» About this exercise:
Review the listing and copy each line that holds the word "Provisioned".

» Data to use:

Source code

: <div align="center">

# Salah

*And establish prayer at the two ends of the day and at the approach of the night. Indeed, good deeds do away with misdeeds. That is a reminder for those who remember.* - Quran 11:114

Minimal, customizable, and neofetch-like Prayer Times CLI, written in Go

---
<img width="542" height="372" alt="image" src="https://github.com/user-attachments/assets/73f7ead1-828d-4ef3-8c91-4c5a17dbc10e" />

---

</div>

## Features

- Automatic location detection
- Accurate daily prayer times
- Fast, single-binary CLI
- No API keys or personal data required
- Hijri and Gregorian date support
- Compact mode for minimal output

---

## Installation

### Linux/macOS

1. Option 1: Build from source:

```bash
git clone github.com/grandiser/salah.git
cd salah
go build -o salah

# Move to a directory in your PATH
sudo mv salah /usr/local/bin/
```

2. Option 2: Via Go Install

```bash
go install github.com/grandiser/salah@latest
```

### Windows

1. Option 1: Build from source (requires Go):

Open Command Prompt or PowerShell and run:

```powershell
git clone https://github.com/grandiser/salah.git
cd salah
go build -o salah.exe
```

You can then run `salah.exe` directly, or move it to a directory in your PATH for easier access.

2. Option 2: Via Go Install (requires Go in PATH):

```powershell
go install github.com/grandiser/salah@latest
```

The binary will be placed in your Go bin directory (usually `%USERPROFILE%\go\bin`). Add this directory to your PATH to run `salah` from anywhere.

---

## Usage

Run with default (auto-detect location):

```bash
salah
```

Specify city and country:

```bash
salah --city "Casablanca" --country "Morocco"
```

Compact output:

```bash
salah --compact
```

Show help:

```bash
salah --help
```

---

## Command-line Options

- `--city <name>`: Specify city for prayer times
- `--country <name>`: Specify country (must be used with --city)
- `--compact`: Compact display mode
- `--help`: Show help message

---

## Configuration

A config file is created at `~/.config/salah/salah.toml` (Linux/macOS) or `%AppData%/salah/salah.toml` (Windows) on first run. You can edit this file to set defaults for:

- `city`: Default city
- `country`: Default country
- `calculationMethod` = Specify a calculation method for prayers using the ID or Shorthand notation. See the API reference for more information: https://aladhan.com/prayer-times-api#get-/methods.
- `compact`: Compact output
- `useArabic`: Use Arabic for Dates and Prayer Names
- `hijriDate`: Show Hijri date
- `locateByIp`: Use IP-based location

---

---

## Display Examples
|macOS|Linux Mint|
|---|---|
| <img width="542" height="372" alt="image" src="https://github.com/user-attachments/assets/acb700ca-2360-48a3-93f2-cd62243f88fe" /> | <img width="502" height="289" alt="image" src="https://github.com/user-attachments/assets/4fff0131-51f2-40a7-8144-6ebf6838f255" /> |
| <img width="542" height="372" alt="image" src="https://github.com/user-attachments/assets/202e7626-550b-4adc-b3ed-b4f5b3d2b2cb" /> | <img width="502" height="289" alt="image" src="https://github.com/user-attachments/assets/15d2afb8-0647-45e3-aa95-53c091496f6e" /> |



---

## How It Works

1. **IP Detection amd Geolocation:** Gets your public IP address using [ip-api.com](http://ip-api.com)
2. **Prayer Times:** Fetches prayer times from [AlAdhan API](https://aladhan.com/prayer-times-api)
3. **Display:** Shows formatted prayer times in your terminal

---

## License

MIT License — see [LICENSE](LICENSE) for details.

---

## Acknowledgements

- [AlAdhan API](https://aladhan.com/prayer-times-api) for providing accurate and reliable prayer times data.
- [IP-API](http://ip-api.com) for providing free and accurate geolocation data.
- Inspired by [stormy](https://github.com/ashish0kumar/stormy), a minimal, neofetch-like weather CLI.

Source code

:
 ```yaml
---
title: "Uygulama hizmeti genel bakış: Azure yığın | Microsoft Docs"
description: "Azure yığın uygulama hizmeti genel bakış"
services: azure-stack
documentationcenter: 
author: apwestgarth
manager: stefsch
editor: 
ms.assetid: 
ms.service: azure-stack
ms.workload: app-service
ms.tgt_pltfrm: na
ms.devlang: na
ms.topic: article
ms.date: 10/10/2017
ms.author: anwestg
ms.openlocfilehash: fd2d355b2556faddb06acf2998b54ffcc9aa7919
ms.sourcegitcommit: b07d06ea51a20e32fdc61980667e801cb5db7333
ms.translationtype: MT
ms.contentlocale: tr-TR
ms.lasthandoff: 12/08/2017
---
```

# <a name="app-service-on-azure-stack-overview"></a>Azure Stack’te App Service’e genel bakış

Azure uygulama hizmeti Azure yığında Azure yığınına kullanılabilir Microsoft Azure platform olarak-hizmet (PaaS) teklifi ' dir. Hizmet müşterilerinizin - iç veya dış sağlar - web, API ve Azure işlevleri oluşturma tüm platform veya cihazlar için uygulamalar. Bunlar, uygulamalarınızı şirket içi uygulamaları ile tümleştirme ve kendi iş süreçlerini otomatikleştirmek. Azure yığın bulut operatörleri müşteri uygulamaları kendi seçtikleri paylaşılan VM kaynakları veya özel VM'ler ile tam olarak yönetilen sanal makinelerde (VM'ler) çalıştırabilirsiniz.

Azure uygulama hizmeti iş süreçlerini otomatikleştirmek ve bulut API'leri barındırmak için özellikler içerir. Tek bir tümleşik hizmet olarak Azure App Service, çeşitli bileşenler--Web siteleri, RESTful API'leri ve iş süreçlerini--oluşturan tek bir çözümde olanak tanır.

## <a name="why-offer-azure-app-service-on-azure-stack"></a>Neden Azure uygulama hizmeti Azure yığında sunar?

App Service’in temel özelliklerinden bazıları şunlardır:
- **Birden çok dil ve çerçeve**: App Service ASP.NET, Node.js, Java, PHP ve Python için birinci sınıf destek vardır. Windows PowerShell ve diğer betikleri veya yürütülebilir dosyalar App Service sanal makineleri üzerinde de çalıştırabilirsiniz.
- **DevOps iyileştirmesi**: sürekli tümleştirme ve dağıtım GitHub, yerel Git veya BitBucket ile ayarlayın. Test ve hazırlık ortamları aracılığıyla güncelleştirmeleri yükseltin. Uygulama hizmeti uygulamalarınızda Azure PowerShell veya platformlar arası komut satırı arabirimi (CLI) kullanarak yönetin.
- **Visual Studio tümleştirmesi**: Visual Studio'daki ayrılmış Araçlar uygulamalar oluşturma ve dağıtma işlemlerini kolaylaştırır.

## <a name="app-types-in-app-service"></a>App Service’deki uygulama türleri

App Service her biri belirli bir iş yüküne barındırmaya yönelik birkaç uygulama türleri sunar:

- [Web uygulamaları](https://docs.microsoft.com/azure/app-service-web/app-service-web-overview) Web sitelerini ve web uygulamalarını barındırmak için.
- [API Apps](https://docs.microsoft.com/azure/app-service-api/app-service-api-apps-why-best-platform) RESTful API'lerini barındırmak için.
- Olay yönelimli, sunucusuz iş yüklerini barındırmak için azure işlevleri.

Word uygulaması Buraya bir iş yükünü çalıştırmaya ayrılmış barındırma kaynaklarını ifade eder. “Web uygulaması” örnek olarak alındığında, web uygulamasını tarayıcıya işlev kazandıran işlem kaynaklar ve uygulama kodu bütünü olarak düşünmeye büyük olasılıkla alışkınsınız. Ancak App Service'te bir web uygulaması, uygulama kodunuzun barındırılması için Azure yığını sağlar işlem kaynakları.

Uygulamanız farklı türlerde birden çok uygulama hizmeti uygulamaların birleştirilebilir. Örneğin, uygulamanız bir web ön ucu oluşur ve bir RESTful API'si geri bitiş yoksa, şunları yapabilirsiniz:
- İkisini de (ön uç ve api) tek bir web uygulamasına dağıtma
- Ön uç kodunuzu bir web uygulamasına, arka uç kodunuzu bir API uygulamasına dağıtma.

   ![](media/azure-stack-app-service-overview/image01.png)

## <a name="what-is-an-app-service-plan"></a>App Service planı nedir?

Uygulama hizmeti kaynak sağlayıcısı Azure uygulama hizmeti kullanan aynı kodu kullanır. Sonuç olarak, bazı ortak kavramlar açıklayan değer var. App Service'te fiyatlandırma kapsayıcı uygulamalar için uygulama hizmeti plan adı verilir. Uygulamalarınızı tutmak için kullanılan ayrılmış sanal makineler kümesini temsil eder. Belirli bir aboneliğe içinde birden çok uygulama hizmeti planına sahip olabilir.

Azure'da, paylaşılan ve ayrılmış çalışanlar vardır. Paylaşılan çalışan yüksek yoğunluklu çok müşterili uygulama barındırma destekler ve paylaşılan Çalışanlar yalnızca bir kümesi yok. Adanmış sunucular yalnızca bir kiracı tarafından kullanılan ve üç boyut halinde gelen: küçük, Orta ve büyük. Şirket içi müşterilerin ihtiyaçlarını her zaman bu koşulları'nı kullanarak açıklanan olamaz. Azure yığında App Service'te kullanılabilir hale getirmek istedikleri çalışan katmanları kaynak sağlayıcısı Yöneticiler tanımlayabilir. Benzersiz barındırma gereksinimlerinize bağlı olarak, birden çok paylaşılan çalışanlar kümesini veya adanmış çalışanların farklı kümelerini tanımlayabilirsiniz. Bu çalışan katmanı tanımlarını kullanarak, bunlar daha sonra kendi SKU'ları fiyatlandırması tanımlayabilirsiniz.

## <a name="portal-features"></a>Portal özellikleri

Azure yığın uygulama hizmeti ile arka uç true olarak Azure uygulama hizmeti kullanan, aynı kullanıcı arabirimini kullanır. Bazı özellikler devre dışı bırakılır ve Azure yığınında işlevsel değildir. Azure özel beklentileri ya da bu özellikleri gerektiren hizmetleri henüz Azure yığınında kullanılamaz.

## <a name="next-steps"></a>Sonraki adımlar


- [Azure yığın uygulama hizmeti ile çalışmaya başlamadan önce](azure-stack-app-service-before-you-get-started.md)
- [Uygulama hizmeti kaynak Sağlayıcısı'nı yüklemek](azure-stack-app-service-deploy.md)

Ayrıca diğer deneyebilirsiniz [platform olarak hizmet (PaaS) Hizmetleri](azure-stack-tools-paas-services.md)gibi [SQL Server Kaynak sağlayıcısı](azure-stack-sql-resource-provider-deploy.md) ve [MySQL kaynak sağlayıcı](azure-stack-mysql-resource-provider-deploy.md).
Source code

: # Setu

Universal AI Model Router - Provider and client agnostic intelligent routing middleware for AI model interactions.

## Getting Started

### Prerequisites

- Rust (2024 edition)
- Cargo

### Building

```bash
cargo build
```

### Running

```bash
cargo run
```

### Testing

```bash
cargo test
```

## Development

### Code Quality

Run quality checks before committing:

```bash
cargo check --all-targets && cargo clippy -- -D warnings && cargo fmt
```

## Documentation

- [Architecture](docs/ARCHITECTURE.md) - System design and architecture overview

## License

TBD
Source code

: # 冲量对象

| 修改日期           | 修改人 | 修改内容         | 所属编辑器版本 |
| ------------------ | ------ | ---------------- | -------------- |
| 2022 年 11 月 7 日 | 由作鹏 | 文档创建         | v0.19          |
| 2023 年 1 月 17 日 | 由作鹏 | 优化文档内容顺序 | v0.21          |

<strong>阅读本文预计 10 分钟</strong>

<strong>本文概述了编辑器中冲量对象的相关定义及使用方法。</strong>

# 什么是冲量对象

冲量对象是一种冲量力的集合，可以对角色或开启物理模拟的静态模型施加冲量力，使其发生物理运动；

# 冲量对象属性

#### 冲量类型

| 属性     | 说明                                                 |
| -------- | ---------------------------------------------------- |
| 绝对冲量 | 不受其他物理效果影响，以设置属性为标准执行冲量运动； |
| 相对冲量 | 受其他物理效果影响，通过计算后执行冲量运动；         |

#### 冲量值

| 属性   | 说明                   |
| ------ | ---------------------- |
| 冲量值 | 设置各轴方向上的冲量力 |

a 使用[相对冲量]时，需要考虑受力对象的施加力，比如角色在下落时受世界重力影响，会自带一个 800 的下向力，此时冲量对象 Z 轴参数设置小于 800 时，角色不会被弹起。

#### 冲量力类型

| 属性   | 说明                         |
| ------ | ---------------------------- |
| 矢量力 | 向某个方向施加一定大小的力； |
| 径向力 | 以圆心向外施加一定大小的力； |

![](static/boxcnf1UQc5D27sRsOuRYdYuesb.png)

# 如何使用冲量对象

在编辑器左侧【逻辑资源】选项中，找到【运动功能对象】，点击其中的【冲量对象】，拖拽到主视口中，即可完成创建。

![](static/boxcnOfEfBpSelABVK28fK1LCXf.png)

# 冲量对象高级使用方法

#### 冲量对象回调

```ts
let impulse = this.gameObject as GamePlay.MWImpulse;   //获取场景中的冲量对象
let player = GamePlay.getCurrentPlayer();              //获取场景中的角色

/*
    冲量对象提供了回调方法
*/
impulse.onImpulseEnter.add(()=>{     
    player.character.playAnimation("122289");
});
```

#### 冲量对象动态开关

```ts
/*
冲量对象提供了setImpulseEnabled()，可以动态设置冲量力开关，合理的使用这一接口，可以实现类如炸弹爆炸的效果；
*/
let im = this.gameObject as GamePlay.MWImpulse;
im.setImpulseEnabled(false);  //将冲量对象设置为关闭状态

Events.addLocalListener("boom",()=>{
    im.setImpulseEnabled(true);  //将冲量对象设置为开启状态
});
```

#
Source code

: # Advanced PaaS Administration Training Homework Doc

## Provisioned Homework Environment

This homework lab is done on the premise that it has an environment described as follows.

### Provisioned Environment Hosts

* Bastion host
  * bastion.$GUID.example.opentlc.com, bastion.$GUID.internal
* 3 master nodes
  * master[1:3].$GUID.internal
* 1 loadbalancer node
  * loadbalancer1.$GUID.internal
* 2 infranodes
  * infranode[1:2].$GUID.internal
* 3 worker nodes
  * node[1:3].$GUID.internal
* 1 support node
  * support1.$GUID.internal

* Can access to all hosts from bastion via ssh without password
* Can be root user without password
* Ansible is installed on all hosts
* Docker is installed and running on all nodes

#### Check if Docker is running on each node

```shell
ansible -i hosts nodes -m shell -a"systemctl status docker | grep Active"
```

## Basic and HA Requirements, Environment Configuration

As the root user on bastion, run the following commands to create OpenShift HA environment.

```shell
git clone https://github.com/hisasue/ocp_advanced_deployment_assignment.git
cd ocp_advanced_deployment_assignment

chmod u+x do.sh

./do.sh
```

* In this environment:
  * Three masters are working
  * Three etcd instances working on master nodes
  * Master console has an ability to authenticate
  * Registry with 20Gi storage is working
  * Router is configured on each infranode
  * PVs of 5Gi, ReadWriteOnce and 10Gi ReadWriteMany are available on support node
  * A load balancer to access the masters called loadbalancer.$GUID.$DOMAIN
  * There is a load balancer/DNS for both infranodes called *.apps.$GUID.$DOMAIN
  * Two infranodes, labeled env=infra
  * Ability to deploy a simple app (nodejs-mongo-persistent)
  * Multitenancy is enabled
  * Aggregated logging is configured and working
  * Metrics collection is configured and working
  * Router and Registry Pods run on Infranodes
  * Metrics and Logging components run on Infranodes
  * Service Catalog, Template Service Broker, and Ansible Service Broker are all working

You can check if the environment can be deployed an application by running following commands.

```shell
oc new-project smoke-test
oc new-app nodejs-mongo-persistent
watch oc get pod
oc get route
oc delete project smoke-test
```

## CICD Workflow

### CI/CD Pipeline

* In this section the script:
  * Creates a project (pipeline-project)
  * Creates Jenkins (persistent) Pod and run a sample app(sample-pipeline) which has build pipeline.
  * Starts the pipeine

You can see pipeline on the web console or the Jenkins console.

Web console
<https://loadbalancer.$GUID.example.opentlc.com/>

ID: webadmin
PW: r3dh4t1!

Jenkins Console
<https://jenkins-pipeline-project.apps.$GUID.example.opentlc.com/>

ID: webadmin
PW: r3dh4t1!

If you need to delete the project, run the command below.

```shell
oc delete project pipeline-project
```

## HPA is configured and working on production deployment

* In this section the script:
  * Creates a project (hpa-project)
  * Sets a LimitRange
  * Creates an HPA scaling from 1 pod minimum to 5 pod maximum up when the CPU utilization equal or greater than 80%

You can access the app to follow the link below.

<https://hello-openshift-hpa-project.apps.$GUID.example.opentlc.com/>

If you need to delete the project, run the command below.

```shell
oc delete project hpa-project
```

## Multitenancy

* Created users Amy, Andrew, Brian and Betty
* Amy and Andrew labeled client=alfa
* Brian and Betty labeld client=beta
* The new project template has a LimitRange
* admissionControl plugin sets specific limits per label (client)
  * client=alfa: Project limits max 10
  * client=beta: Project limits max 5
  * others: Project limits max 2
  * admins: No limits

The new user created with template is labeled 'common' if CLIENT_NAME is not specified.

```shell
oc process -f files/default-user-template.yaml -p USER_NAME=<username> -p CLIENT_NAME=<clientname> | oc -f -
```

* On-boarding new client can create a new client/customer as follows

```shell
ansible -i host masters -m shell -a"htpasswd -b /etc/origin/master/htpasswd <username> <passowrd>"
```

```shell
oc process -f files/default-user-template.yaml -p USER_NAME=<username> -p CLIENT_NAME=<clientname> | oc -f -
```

» Completed exercise:
## Provisioned Homework Environment
### Provisioned Environment Hosts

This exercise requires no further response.